The Houston County Board of Education voted unanimously to approve a motion to accept the superintendent's recommendation to place a referendum on the ballot to continue a 1% sales tax for education effective April 1, 2027, and to allow the district to issue $30,000,000 in general obligation (G.O.) debt to expedite capital outlay projects.
The board’s action came during the July regular meeting, when Board Member Mr. Nichols made the motion and the board voted in favor. Mr. Nichols presented the recommendation and described the long-term capital work funded by the current sales tax, saying, “I make a motion that we accept the superintendent's recommendation of the referendum authorizing the continuous of the 1% sales tax for education effective 04/01/2027 and allow the district to issue $30,000,000 in general obligation debt to expediate the capital outlay projects.
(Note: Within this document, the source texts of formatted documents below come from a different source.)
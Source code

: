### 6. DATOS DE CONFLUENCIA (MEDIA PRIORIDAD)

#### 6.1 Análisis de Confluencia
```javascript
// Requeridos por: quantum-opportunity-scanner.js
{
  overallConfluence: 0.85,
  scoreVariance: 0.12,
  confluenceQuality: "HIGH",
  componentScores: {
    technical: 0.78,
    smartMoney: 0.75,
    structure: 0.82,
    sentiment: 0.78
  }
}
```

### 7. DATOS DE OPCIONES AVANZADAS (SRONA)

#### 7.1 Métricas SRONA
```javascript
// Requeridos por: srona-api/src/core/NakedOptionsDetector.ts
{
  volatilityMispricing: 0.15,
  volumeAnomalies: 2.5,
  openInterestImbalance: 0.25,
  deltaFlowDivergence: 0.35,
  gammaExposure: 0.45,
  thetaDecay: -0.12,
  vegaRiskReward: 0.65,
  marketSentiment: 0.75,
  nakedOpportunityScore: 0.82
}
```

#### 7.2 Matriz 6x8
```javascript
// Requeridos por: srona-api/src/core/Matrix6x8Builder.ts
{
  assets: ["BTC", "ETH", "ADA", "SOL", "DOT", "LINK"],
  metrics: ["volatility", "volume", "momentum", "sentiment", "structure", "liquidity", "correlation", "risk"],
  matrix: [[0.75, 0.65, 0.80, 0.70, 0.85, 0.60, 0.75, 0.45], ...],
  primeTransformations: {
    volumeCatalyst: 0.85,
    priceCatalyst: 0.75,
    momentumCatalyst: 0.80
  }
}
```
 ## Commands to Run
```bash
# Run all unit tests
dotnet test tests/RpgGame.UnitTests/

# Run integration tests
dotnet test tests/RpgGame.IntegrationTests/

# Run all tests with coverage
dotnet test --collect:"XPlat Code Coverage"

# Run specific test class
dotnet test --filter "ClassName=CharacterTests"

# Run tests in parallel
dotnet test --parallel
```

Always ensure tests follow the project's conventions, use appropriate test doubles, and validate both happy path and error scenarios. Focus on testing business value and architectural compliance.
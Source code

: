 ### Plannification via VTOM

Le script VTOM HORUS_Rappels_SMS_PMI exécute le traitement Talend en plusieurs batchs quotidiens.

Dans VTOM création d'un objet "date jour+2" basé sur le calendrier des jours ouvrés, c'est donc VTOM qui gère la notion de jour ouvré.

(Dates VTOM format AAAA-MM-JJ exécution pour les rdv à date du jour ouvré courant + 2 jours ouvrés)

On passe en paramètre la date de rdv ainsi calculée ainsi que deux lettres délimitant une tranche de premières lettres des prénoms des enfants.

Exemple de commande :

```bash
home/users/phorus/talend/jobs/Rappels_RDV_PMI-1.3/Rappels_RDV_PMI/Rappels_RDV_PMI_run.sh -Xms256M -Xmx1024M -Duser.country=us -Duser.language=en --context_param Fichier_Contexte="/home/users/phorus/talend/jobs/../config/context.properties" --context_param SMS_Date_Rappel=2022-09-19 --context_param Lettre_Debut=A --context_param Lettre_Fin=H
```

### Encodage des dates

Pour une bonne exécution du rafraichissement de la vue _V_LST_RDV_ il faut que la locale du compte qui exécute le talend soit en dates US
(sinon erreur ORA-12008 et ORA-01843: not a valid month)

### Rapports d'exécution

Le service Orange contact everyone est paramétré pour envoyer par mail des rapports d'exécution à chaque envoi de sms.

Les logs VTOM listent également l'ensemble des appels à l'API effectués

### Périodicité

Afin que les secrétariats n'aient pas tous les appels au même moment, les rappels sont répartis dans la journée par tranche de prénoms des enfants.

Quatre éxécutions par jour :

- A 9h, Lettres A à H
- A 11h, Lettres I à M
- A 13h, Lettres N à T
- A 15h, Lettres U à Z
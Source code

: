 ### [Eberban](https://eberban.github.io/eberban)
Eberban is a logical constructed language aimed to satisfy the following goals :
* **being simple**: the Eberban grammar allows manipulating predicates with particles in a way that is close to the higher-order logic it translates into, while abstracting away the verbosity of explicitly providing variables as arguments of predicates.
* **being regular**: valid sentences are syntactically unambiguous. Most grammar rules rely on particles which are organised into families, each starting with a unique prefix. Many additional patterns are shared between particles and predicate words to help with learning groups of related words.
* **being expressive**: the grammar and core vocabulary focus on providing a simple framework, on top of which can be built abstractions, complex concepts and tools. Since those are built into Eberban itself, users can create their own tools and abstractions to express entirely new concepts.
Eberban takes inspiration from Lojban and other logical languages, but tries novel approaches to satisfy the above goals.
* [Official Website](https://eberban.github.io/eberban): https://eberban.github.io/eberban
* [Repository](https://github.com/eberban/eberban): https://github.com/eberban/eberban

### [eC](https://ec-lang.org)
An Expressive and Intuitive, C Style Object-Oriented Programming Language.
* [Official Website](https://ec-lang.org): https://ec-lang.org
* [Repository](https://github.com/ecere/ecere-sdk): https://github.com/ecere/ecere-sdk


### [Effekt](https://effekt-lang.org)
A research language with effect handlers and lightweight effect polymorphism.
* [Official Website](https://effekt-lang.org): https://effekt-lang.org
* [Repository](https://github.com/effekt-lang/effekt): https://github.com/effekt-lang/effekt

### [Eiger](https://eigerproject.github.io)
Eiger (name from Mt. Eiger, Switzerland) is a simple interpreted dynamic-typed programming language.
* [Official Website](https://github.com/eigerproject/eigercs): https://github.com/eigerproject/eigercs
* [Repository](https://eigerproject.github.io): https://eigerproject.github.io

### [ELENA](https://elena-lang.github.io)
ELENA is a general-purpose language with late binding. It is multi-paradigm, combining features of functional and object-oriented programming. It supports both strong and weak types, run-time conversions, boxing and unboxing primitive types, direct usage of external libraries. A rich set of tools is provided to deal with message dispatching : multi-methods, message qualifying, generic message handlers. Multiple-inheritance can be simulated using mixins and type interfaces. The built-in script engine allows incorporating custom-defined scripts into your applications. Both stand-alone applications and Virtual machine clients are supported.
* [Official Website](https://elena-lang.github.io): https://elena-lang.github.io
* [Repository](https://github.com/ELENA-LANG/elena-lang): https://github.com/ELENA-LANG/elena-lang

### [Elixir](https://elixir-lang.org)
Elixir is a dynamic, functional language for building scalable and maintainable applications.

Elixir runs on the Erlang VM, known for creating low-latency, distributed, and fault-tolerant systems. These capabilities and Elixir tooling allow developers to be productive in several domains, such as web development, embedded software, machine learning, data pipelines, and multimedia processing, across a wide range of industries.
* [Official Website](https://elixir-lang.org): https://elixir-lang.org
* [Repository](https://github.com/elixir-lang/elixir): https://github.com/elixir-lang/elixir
Financial impact for the 1% is gonna be $275,000,000.” The motion carried on a recorded board vote (6–0).
Why it matters: The board framed the referendum and debt issuance as the vehicle to continue financing large-scale school improvements the district has completed over prior years and to accelerate remaining projects. The motion text cited an expected financial impact of $275,000,000 for the 1% sales tax; the board did not provide a detailed breakout of the $275 million figure at the meeting.
What the board approved related to capital projects: During the same meeting the board approved certificates of completion from the Georgia Department of Education for capital outlay projects at Huntington Middle School, Thompson Middle School, and Warner Robins High School (HVAC work) and Westside renovations. The board also approved an intergovernmental agreement (IGA) with Houston County (the county board of commissioners) for a deceleration lane about 500 feet long at King's Chapel Elementary School intended to improve traffic flow and student drop-off access. Separately, the board approved a contract revision with JWS LLC related to King's Chapel Elementary parking-lot improvements; the revision’s financial impact was stated as $109,760.
Discussion vs. decisions: Board members spoke in favor of continuing a funding source they said has enabled recent construction and upgrades — Mr. Nichols noted the visible facilities the tax has supported. The transcript records supportive remarks about community backing and the district’s past projects. The board’s actions were formal motions and votes; no additional conditional direction (for example, referenda language drafting or bond counsel engagement steps) was recorded on the public transcript during the motion.
Next steps and context: The board’s vote places the referendum recommendation and the authorization to issue G.O. debt into the district’s formal record and begins the administrative steps required before any ballot measure. The board also recorded approvals of state capital outlay certificates and the small contract and road-construction IGA related to King's Chapel Elementary. The meeting later recessed into an executive session for a student matter.